Problem requirements:
Please reproduce the final stretch of the listing below: the line that contains "1. Erstellen Sie" and all lines after it, verbatim, with nothing else.
[Opening Input section]
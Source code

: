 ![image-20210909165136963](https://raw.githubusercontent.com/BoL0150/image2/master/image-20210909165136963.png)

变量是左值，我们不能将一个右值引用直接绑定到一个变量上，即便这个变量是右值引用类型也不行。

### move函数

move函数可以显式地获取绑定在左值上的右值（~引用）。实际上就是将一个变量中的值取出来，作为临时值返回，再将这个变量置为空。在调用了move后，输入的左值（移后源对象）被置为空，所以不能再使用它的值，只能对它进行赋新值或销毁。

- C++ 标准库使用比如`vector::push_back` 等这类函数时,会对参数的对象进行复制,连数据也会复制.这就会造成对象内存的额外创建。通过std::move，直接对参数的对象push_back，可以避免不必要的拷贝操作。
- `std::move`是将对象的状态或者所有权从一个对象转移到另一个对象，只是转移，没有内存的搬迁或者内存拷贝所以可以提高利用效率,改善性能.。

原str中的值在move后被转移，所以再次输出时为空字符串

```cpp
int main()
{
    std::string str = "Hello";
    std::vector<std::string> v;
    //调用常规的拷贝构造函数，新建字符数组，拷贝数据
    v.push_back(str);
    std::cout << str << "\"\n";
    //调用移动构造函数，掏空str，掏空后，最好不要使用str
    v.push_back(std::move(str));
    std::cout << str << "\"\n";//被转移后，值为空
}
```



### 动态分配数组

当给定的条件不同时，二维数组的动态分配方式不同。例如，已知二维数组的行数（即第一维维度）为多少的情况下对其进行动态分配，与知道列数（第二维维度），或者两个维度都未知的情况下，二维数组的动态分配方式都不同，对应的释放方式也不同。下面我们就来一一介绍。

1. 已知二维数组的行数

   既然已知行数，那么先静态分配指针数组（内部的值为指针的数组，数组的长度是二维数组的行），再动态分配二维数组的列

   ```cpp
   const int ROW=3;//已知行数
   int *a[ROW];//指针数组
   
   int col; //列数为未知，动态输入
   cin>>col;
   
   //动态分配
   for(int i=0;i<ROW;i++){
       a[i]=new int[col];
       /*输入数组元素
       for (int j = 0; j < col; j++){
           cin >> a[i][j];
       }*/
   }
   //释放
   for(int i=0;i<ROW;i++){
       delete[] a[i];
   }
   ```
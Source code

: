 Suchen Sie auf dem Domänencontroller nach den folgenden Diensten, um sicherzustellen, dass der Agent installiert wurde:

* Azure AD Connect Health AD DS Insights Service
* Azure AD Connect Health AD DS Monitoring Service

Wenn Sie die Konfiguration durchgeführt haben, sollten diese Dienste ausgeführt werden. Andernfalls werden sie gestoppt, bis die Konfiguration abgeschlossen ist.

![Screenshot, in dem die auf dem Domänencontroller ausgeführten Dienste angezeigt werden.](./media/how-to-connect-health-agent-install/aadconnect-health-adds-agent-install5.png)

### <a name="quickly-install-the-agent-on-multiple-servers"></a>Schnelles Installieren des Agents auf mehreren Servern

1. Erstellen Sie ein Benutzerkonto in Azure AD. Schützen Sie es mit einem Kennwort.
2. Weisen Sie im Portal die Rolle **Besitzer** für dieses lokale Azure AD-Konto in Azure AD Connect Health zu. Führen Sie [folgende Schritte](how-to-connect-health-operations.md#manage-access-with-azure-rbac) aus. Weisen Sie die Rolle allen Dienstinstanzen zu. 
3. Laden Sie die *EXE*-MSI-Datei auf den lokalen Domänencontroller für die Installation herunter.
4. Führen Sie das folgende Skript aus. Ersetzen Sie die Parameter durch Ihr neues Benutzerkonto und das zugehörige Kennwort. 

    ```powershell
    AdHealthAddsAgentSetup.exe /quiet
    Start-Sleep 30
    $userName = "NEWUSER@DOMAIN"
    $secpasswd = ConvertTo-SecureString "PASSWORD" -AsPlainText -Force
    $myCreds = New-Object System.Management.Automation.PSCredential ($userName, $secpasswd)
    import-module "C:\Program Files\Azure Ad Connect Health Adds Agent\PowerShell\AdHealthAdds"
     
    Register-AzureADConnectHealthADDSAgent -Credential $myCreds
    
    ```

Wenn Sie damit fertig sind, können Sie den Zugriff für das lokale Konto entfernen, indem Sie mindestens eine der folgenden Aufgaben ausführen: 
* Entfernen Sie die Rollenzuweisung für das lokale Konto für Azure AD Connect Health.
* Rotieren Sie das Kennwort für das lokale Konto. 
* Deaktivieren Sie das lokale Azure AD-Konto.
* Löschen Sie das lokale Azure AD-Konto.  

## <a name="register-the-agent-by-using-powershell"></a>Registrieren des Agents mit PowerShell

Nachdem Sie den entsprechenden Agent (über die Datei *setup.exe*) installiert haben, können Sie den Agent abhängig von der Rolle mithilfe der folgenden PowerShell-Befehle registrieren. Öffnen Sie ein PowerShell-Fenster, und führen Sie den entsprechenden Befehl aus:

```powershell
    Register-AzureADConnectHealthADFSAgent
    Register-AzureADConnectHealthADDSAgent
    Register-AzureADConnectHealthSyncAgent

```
[Closing Input section]
Solution to this task:
1. Erstellen Sie ein Benutzerkonto in Azure AD. Schützen Sie es mit einem Kennwort.
2. Weisen Sie im Portal die Rolle **Besitzer** für dieses lokale Azure AD-Konto in Azure AD Connect Health zu. Führen Sie [folgende Schritte](how-to-connect-health-operations.md#manage-access-with-azure-rbac) aus. Weisen Sie die Rolle allen Dienstinstanzen zu. 
3. Laden Sie die *EXE*-MSI-Datei auf den lokalen Domänencontroller für die Installation herunter.
4. Führen Sie das folgende Skript aus. Ersetzen Sie die Parameter durch Ihr neues Benutzerkonto und das zugehörige Kennwort. 

    ```powershell
    AdHealthAddsAgentSetup.exe /quiet
    Start-Sleep 30
    $userName = "NEWUSER@DOMAIN"
    $secpasswd = ConvertTo-SecureString "PASSWORD" -AsPlainText -Force
    $myCreds = New-Object System.Management.Automation.PSCredential ($userName, $secpasswd)
    import-module "C:\Program Files\Azure Ad Connect Health Adds Agent\PowerShell\AdHealthAdds"
     
    Register-AzureADConnectHealthADDSAgent -Credential $myCreds
    
    ```

Wenn Sie damit fertig sind, können Sie den Zugriff für das lokale Konto entfernen, indem Sie mindestens eine der folgenden Aufgaben ausführen: 
* Entfernen Sie die Rollenzuweisung für das lokale Konto für Azure AD Connect Health.
* Rotieren Sie das Kennwort für das lokale Konto. 
* Deaktivieren Sie das lokale Azure AD-Konto.
* Löschen Sie das lokale Azure AD-Konto.  

## <a name="register-the-agent-by-using-powershell"></a>Registrieren des Agents mit PowerShell

Nachdem Sie den entsprechenden Agent (über die Datei *setup.exe*) installiert haben, können Sie den Agent abhängig von der Rolle mithilfe der folgenden PowerShell-Befehle registrieren. Öffnen Sie ein PowerShell-Fenster, und führen Sie den entsprechenden Befehl aus:

```powershell
    Register-AzureADConnectHealthADFSAgent
    Register-AzureADConnectHealthADDSAgent
    Register-AzureADConnectHealthSyncAgent

```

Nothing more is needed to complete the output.